Monday 2 June 2008

Day 11 - Wakey wakey rise and shine

Distance to the Pole - 935km

Each day is the same out here, wake at 6:30am (24hr daylight so I have to remove eyepatches), if it is my turn for breakfast, I slide out of my warm sleeping bag, pull on my clothes that have been in the bottom of the bag to keep them warm overnight. I unzip the inner chamber of the tent and a draft of icy air wakes me from my sleep. I pump the fuel bottles (wearing gloves as the metal is so cold my skin would stick to it) and fire up both burners, in 5 minutes I'll have boiling water and a cup of welcome coffee. I shake Shaun awake and tell him there is water for brekky. I shovel snow into the pots on the stoves to make our drinking water for the day. Even though the bottles live in thermal jackets, I have to fill them with boiling water or they will freeze by the end of the day's march. I pour hot water from a thermos into my boil-in-the-bag breakfast, today is lamb mulligatawny, 800kcals worth of protein, carbs and fat to fuel me until the first break. After only 12 days the 10 different varieties of food all taste the same - it is not food anymore, just fuel and I need 5800kcals per day.

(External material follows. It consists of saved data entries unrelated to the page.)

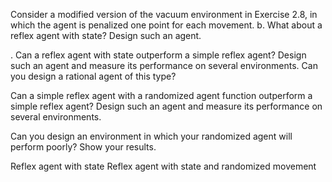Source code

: Consider a modified version of the vacuum environment in Exercise 2.8, in which the
agent is penalized one point for each movement.
b. What about a reflex agent with state? Design such an agent.



. Can a reflex agent with state outperform a simple reflex agent? Design such an agent
and measure its performance on several environments. Can you design a rational agent
of this type?


Can a simple reflex agent with a randomized agent function outperform a simple reflex
agent? Design such an agent and measure its performance on several environments.


Can you design an environment in which your randomized agent will perform poorly?
Show your results.



Reflex agent with state
Reflex agent with state and randomized movement
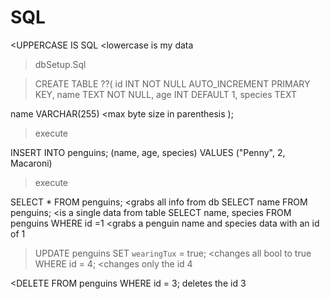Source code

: # SQL

<UPPERCASE IS SQL 
<lowercase is my data

>dbSetup.Sql

>CREATE TABLE ??(
  id INT NOT NULL AUTO_INCREMENT PRIMARY KEY,
  name TEXT NOT NULL,
  age INT DEFAULT 1,
  species TEXT

  name VARCHAR(255) <max byte size in parenthesis
);
>execute

INSERT INTO penguins;
(name, age, species)
VALUES
("Penny", 2, Macaroni)
>execute

SELECT * FROM penguins; <grabs all info from db
SELECT name FROM penguins; <is a single data from table
SELECT name, species FROM penguins WHERE id =1  <grabs a penguin name and species data with an id of 1

>UPDATE penguins SET 
`wearingTux` = true;    <changes all bool to true
WHERE id = 4; <changes only the id 4

<DELETE FROM penguins WHERE id = 3; deletes the id 3


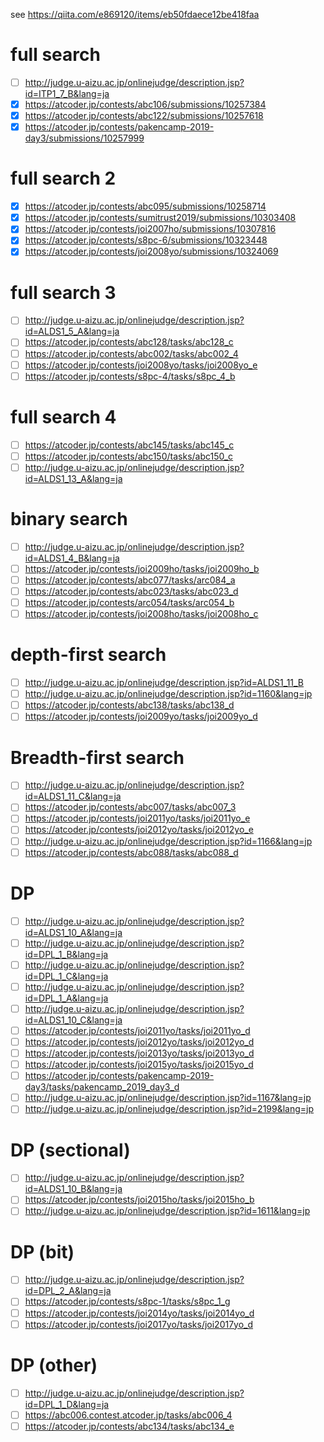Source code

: see https://qiita.com/e869120/items/eb50fdaece12be418faa


# full search
- [ ] http://judge.u-aizu.ac.jp/onlinejudge/description.jsp?id=ITP1_7_B&lang=ja
- [x] https://atcoder.jp/contests/abc106/submissions/10257384
- [x] https://atcoder.jp/contests/abc122/submissions/10257618
- [x] https://atcoder.jp/contests/pakencamp-2019-day3/submissions/10257999

# full search 2
- [x] https://atcoder.jp/contests/abc095/submissions/10258714
- [x] https://atcoder.jp/contests/sumitrust2019/submissions/10303408
- [x] https://atcoder.jp/contests/joi2007ho/submissions/10307816
- [x] https://atcoder.jp/contests/s8pc-6/submissions/10323448
- [x] https://atcoder.jp/contests/joi2008yo/submissions/10324069

# full search 3
- [ ] http://judge.u-aizu.ac.jp/onlinejudge/description.jsp?id=ALDS1_5_A&lang=ja
- [ ] https://atcoder.jp/contests/abc128/tasks/abc128_c
- [ ] https://atcoder.jp/contests/abc002/tasks/abc002_4
- [ ] https://atcoder.jp/contests/joi2008yo/tasks/joi2008yo_e
- [ ] https://atcoder.jp/contests/s8pc-4/tasks/s8pc_4_b

# full search 4
- [ ] https://atcoder.jp/contests/abc145/tasks/abc145_c
- [ ] https://atcoder.jp/contests/abc150/tasks/abc150_c
- [ ] http://judge.u-aizu.ac.jp/onlinejudge/description.jsp?id=ALDS1_13_A&lang=ja

# binary search
- [ ] http://judge.u-aizu.ac.jp/onlinejudge/description.jsp?id=ALDS1_4_B&lang=ja
- [ ] https://atcoder.jp/contests/joi2009ho/tasks/joi2009ho_b
- [ ] https://atcoder.jp/contests/abc077/tasks/arc084_a
- [ ] https://atcoder.jp/contests/abc023/tasks/abc023_d
- [ ] https://atcoder.jp/contests/arc054/tasks/arc054_b
- [ ] https://atcoder.jp/contests/joi2008ho/tasks/joi2008ho_c

# depth-first search
- [ ] http://judge.u-aizu.ac.jp/onlinejudge/description.jsp?id=ALDS1_11_B
- [ ] http://judge.u-aizu.ac.jp/onlinejudge/description.jsp?id=1160&lang=jp
- [ ] https://atcoder.jp/contests/abc138/tasks/abc138_d
- [ ] https://atcoder.jp/contests/joi2009yo/tasks/joi2009yo_d

# Breadth-first search
- [ ] http://judge.u-aizu.ac.jp/onlinejudge/description.jsp?id=ALDS1_11_C&lang=ja
- [ ] https://atcoder.jp/contests/abc007/tasks/abc007_3
- [ ] https://atcoder.jp/contests/joi2011yo/tasks/joi2011yo_e
- [ ] https://atcoder.jp/contests/joi2012yo/tasks/joi2012yo_e
- [ ] http://judge.u-aizu.ac.jp/onlinejudge/description.jsp?id=1166&lang=jp
- [ ] https://atcoder.jp/contests/abc088/tasks/abc088_d

# DP
- [ ] http://judge.u-aizu.ac.jp/onlinejudge/description.jsp?id=ALDS1_10_A&lang=ja
- [ ] http://judge.u-aizu.ac.jp/onlinejudge/description.jsp?id=DPL_1_B&lang=ja
- [ ] http://judge.u-aizu.ac.jp/onlinejudge/description.jsp?id=DPL_1_C&lang=ja
- [ ] http://judge.u-aizu.ac.jp/onlinejudge/description.jsp?id=DPL_1_A&lang=ja
- [ ] http://judge.u-aizu.ac.jp/onlinejudge/description.jsp?id=ALDS1_10_C&lang=ja
- [ ] https://atcoder.jp/contests/joi2011yo/tasks/joi2011yo_d
- [ ] https://atcoder.jp/contests/joi2012yo/tasks/joi2012yo_d
- [ ] https://atcoder.jp/contests/joi2013yo/tasks/joi2013yo_d
- [ ] https://atcoder.jp/contests/joi2015yo/tasks/joi2015yo_d
- [ ] https://atcoder.jp/contests/pakencamp-2019-day3/tasks/pakencamp_2019_day3_d
- [ ] http://judge.u-aizu.ac.jp/onlinejudge/description.jsp?id=1167&lang=jp
- [ ] http://judge.u-aizu.ac.jp/onlinejudge/description.jsp?id=2199&lang=jp

# DP (sectional)
- [ ] http://judge.u-aizu.ac.jp/onlinejudge/description.jsp?id=ALDS1_10_B&lang=ja
- [ ] https://atcoder.jp/contests/joi2015ho/tasks/joi2015ho_b
- [ ] http://judge.u-aizu.ac.jp/onlinejudge/description.jsp?id=1611&lang=jp

# DP (bit)
- [ ] http://judge.u-aizu.ac.jp/onlinejudge/description.jsp?id=DPL_2_A&lang=ja
- [ ] https://atcoder.jp/contests/s8pc-1/tasks/s8pc_1_g
- [ ] https://atcoder.jp/contests/joi2014yo/tasks/joi2014yo_d
- [ ] https://atcoder.jp/contests/joi2017yo/tasks/joi2017yo_d

# DP (other)
- [ ] http://judge.u-aizu.ac.jp/onlinejudge/description.jsp?id=DPL_1_D&lang=ja
- [ ] https://abc006.contest.atcoder.jp/tasks/abc006_4
- [ ] https://atcoder.jp/contests/abc134/tasks/abc134_e

#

Once breakfast is cleaned away, I put on my outer layers, strangely enough, I only need, thermals and Gore-Tex bibs on my legs, one pair of socks, a thermal, thin fleece and Gore-Tex jacket for my upper body. This is enough clothing to keep me warm in -35c when I'm marching and generating heat, when I stop however a down jacket has to be put on quickly. My face and hands are a different matter, I wear a thin 'buff' to protect my neck and to stop the metal zip of my thermal top freezing to my neck, then a wool balaclava, then a woolen wind proof hat, then a neoprene 'Hannibal Lector' style face mask, then my goggles which also has a neoprene nose guard. Hands, 3 layers some times 4 depending on wind-chill. For those that are into their out door gear, I have no synthetic material against any of my skin, it is all Merino wool. The key difference being that when it is wet, the wool stays warm, sweat trapped between layers will freeze in minutes when you stop, so even when damp you stay warm (well warm out here is relative!)

We have had a string of abysmal days with temps down to -35c, I can't describe what this feels like as the wind cuts through you, there is nowhere to shelter, for even a second - all you can do is quicken your step and put your head down - you could put the tent up and call it a day, but that would be giving into the Antarctic spirits that swirl around you all day long whispering in your ear to give up and call it a day. You can't help but bring to life the heroes that have walked here a 100 years before you, Shackleton, Crean, Scott and Amundsen and use them in defense of the onslaught of the elements.